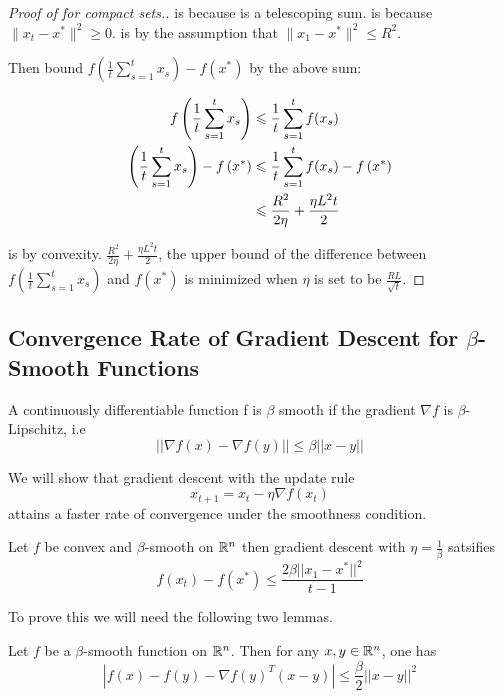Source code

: \begin{proof}[Proof of  for compact sets.]
 is because  is a telescoping sum.
 is because $\lVert x_{t} - x^* \rVert^2 \geq 0$.
 is by the assumption that $\lVert x_1 - x^* \rVert^2 \leq R^2$.

Then bound $f\left(\frac{1}{t}\sum_{s=1}^t x_s\right) - f\left(x^*\right)$ by
the above sum:

\begin{align}
    f\left(\frac{1}{t}\sum_{s=1}^t x_s\right) &\leq \frac{1}{t} \sum_{s=1}^t f(x_s) \equationlabel{k} \\
    \left(\frac{1}{t}\sum_{s=1}^t x_s\right) - f\left(x^*\right) &\leq \frac{1}{t} \sum_{s=1}^t f(x_s) - f\left(x^*\right) \equationlabel{l} \\
    &\leq \frac{R^2}{2\eta} + \frac{\eta L^2 t}{2}
\end{align}

 is by convexity. $\frac{R^2}{2\eta} + \frac{\eta L^2 t}{2}$,
the upper bound of the difference between $f\left(\frac{1}{t}\sum_{s=1}^t
x_s\right)$ and $f\left(x^*\right)$ is minimized when $\eta$ is set to be
$\frac{RL}{\sqrt{t}}$.

\end{proof}

\subsection{Convergence Rate of Gradient Descent for $\beta$-Smooth Functions}

\begin{definition}
A continuously differentiable function f is $\beta$ smooth if the gradient $\nabla f$ is $\beta$-Lipschitz, i.e
$$||\nabla f(x) - \nabla f(y)|| \leq \beta||x-y||$$
\end{definition}

We will show that gradient descent with the update rule
$$x_{t+1} = x_t - \eta \nabla f(x_t)$$
attains a faster rate of convergence under the smoothness condition.

\begin{theorem}
Let $f$ be convex and $\beta$-smooth on $\mathbb{R}^n$ then gradient descent with $\eta = \frac{1}{\beta}$ satsifies
$$f(x_t) - f(x^*) \leq \frac{2\beta||x_1 - x^*||^2}{t-1}$$
\end{theorem}
To prove this we will need the following two lemmas.

\begin{lemma}\label{l1}
Let $f$ be a $\beta$-smooth function on $\mathbb{R}^n$.  Then for any $x,y \in \mathbb{R}^n$, one has
$$|f(x) - f(y) - \nabla f(y)^T(x-y)| \leq \frac{\beta}{2}||x-y||^2$$
\end{lemma}

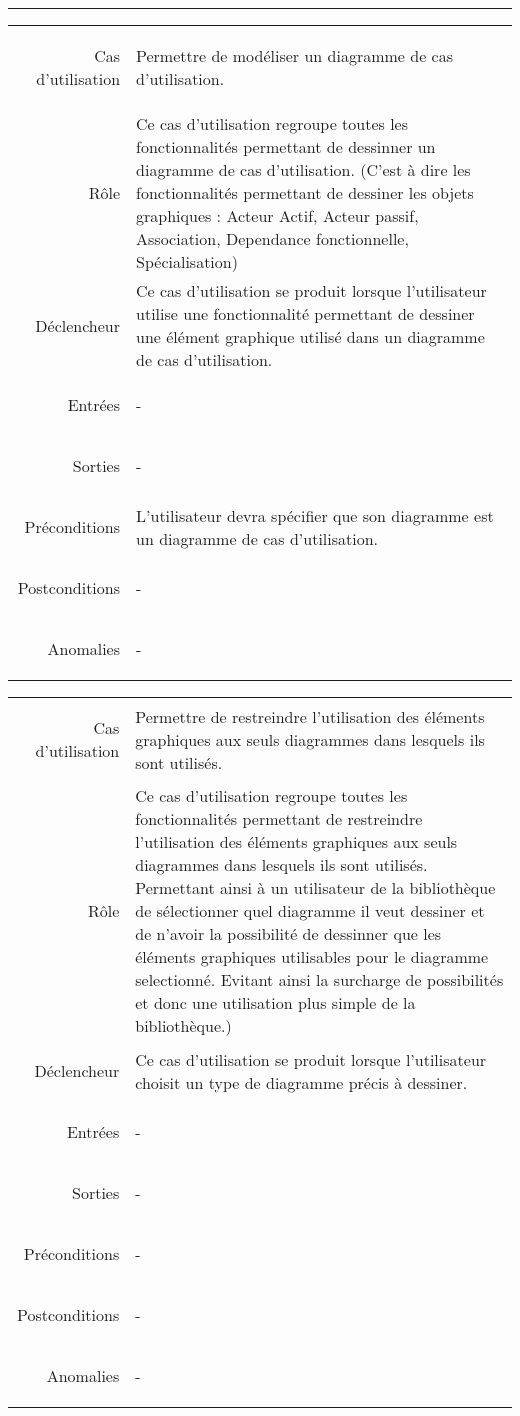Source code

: \documentclass[12pt,a4paper,openany]{report}
\begin{document}
	\begin{center}
	\rule{12.6cm}{.5pt}
	\end{center}
	\begin{longtable}{>{\begin{bf}} r <{\end{bf}}!{:}p{13.5cm}}
	Cas d'utilisation & Permettre de modéliser un diagramme de cas d'utilisation.\\
	Rôle & Ce cas d'utilisation regroupe toutes les fonctionnalités permettant de dessinner un diagramme de cas d'utilisation.
	(C'est à dire les fonctionnalités permettant de dessiner les objets graphiques : Acteur Actif, Acteur passif, Association,
	Dependance fonctionnelle, Spécialisation)\\
	Déclencheur & Ce cas d'utilisation se produit lorsque l'utilisateur utilise une fonctionnalité permettant de dessiner une
	élément graphique utilisé dans un diagramme de cas d'utilisation.\\
	Entrées & -\\
	Sorties & -\\
	Préconditions & L'utilisateur devra spécifier que son diagramme est un diagramme de cas d'utilisation.\\
	Postconditions & -\\
	Anomalies & -\\
	\end{longtable}
	\begin{longtable}{>{\begin{bf}} r <{\end{bf}}!{:}p{13.5cm}}
	Cas d'utilisation & Permettre de restreindre l'utilisation des éléments graphiques aux seuls diagrammes dans lesquels ils sont utilisés.\\
	Rôle & Ce cas d'utilisation regroupe toutes les fonctionnalités permettant de restreindre l'utilisation des éléments
	graphiques aux seuls diagrammes dans lesquels ils sont utilisés. Permettant ainsi à un utilisateur de la bibliothèque de sélectionner quel
	diagramme il veut dessiner et de n'avoir la possibilité de dessinner que les éléments graphiques utilisables pour le diagramme selectionné.
	Evitant ainsi la surcharge de possibilités et donc une utilisation plus simple de la bibliothèque.)\\
	Déclencheur & Ce cas d'utilisation se produit lorsque l'utilisateur choisit un type de diagramme précis à dessiner.\\
	Entrées & -\\
	Sorties & -\\
	Préconditions & -\\
	Postconditions & -\\
	Anomalies & -\\
	\end{longtable}
\end{document}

○ ○ ○ ○ ○ ○ ○

▶ [TASK TO COMPLETE]: Tally the lines in the records above that contain the word "toutes". Write the number and nothing else.

▶ [OUTPUT OF THE TASK]: 2